● **EXERCISE**
Copy out the entries below in full and exactly.

● **EXTRACTED DATA**
----------

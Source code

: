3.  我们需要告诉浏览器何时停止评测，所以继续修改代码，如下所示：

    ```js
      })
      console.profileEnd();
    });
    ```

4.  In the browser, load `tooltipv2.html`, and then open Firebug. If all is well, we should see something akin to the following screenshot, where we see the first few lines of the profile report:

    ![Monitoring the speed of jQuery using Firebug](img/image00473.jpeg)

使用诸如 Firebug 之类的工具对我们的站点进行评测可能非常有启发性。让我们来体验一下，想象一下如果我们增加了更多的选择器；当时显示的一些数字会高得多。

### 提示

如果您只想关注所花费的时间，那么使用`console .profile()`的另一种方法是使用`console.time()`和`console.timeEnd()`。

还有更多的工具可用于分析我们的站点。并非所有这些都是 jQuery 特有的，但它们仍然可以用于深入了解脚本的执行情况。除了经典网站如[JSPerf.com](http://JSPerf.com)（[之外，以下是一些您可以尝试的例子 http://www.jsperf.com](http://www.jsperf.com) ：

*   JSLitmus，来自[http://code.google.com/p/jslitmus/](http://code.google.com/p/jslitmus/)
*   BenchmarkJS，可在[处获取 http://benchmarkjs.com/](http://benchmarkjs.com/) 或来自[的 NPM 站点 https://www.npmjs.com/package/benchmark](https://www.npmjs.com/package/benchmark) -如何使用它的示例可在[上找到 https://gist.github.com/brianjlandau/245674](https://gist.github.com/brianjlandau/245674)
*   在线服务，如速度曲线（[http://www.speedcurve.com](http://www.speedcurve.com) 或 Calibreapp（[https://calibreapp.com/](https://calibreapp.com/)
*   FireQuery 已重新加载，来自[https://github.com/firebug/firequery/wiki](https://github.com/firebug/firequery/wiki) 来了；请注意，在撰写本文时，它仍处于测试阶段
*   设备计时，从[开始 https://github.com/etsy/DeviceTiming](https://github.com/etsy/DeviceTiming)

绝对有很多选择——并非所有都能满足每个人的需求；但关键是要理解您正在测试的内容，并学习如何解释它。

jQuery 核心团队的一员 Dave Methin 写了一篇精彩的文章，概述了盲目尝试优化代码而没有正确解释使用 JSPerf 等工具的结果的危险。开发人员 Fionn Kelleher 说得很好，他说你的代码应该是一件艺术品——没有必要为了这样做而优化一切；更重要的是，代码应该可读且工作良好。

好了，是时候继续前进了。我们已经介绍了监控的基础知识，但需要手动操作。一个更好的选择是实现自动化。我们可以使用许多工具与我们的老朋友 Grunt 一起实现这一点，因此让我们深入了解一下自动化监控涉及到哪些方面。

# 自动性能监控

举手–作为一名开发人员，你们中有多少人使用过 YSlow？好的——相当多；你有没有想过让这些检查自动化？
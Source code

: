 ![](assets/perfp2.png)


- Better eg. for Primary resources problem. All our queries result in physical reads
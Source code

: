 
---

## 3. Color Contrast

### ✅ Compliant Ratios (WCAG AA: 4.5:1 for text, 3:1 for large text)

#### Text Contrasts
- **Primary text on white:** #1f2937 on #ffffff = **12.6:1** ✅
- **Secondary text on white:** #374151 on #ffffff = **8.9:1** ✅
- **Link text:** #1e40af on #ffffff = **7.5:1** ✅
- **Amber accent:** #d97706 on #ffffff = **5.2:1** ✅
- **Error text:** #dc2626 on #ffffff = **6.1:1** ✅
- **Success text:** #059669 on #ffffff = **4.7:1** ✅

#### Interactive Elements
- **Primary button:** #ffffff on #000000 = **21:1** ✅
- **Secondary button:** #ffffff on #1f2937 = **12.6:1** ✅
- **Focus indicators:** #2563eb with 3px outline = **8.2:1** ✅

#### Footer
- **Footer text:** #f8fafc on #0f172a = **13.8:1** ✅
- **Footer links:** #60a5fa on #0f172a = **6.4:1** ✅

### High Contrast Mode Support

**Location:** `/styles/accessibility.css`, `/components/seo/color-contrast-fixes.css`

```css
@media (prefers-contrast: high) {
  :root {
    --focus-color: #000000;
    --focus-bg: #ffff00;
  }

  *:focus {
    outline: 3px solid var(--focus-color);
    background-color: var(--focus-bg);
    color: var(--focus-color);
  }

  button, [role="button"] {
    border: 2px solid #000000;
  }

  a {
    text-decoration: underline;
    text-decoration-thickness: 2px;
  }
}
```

----------

● **RESPONSE BELOW**
Source code

:3.  我们需要告诉浏览器何时停止评测，所以继续修改代码，如下所示：

    ```js
      })
      console.profileEnd();
    });
    ```

4.  In the browser, load `tooltipv2.html`, and then open Firebug. If all is well, we should see something akin to the following screenshot, where we see the first few lines of the profile report:

    ![Monitoring the speed of jQuery using Firebug](img/image00473.jpeg)

使用诸如 Firebug 之类的工具对我们的站点进行评测可能非常有启发性。让我们来体验一下，想象一下如果我们增加了更多的选择器；当时显示的一些数字会高得多。

### 提示

如果您只想关注所花费的时间，那么使用`console .profile()`的另一种方法是使用`console.time()`和`console.timeEnd()`。

还有更多的工具可用于分析我们的站点。并非所有这些都是 jQuery 特有的，但它们仍然可以用于深入了解脚本的执行情况。除了经典网站如[JSPerf.com](http://JSPerf.com)（[之外，以下是一些您可以尝试的例子 http://www.jsperf.com](http://www.jsperf.com) ：

*   JSLitmus，来自[http://code.google.com/p/jslitmus/](http://code.google.com/p/jslitmus/)
*   BenchmarkJS，可在[处获取 http://benchmarkjs.com/](http://benchmarkjs.com/) 或来自[的 NPM 站点 https://www.npmjs.com/package/benchmark](https://www.npmjs.com/package/benchmark) -如何使用它的示例可在[上找到 https://gist.github.com/brianjlandau/245674](https://gist.github.com/brianjlandau/245674)
*   在线服务，如速度曲线（[http://www.speedcurve.com](http://www.speedcurve.com) 或 Calibreapp（[https://calibreapp.com/](https://calibreapp.com/)
*   FireQuery 已重新加载，来自[https://github.com/firebug/firequery/wiki](https://github.com/firebug/firequery/wiki) 来了；请注意，在撰写本文时，它仍处于测试阶段
*   设备计时，从[开始 https://github.com/etsy/DeviceTiming](https://github.com/etsy/DeviceTiming)

绝对有很多选择——并非所有都能满足每个人的需求；但关键是要理解您正在测试的内容，并学习如何解释它。

jQuery 核心团队的一员 Dave Methin 写了一篇精彩的文章，概述了盲目尝试优化代码而没有正确解释使用 JSPerf 等工具的结果的危险。开发人员 Fionn Kelleher 说得很好，他说你的代码应该是一件艺术品——没有必要为了这样做而优化一切；更重要的是，代码应该可读且工作良好。

好了，是时候继续前进了。我们已经介绍了监控的基础知识，但需要手动操作。一个更好的选择是实现自动化。我们可以使用许多工具与我们的老朋友 Grunt 一起实现这一点，因此让我们深入了解一下自动化监控涉及到哪些方面。

# 自动性能监控

举手–作为一名开发人员，你们中有多少人使用过 YSlow？好的——相当多；你有没有想过让这些检查自动化？
Source code

: ![](assets/perfp2.png)


- Better eg. for Primary resources problem. All our queries result in physical reads
Source code

: 
---

## 3. Color Contrast

### ✅ Compliant Ratios (WCAG AA: 4.5:1 for text, 3:1 for large text)

#### Text Contrasts
- **Primary text on white:** #1f2937 on #ffffff = **12.6:1** ✅
- **Secondary text on white:** #374151 on #ffffff = **8.9:1** ✅
- **Link text:** #1e40af on #ffffff = **7.5:1** ✅
- **Amber accent:** #d97706 on #ffffff = **5.2:1** ✅
- **Error text:** #dc2626 on #ffffff = **6.1:1** ✅
- **Success text:** #059669 on #ffffff = **4.7:1** ✅

#### Interactive Elements
- **Primary button:** #ffffff on #000000 = **21:1** ✅
- **Secondary button:** #ffffff on #1f2937 = **12.6:1** ✅
- **Focus indicators:** #2563eb with 3px outline = **8.2:1** ✅

#### Footer
- **Footer text:** #f8fafc on #0f172a = **13.8:1** ✅
- **Footer links:** #60a5fa on #0f172a = **6.4:1** ✅

### High Contrast Mode Support

**Location:** `/styles/accessibility.css`, `/components/seo/color-contrast-fixes.css`

```css
@media (prefers-contrast: high) {
  :root {
    --focus-color: #000000;
    --focus-bg: #ffff00;
  }

  *:focus {
    outline: 3px solid var(--focus-color);
    background-color: var(--focus-bg);
    color: var(--focus-color);
  }

  button, [role="button"] {
    border: 2px solid #000000;
  }

  a {
    text-decoration: underline;
    text-decoration-thickness: 2px;
  }
}
```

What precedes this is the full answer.